● **Work to be completed**
Whenever a line of the data below holds the string "тавтология", copy that line.
╔══
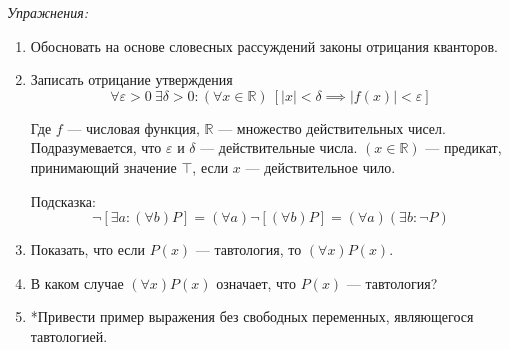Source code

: 	{\it Упражнения:}
\begin{enumerate}
	\item{}Обосновать на основе словесных рассуждений законы отрицания
	кванторов\label{ex:quantor_neg_def}.
	\item{}Записать отрицание утверждения
	\[
		\forall \varepsilon>0~\exists \delta>0:
		(\forall x\in\mathbb{R})~[|x|<\delta\implies |f(x)|<\varepsilon]
	\]

	Где $f$ --- числовая функция, $\mathbb{R}$ --- множество действительных чисел.
	Подразумевается, что $\varepsilon$ и $\delta$ --- действительные числа.
	${(x\in\mathbb{R})}$ --- предикат, принимающий значение $\top$,
	если $x$ --- действительное чило.

	Подсказка:
	\[
		\lnot[\exists a:(\forall b)P]=(\forall a)\lnot[(\forall b)P]=
		(\forall a)(\exists b:\lnot P)
	\]

	\item{}Показать, что если $P(x)$ --- тавтология, то $(\forall x)P(x)$.

	\item{}В каком случае $(\forall x)P(x)$ означает, что $P(x)$ --- тавтология?

	\item{}*Привести пример выражения без свободных переменных,
	являющегося тавтологией.
\end{enumerate}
╚══
● **Output for this exercise**
	\item{}Показать, что если $P(x)$ --- тавтология, то $(\forall x)P(x)$.
	\item{}В каком случае $(\forall x)P(x)$ означает, что $P(x)$ --- тавтология?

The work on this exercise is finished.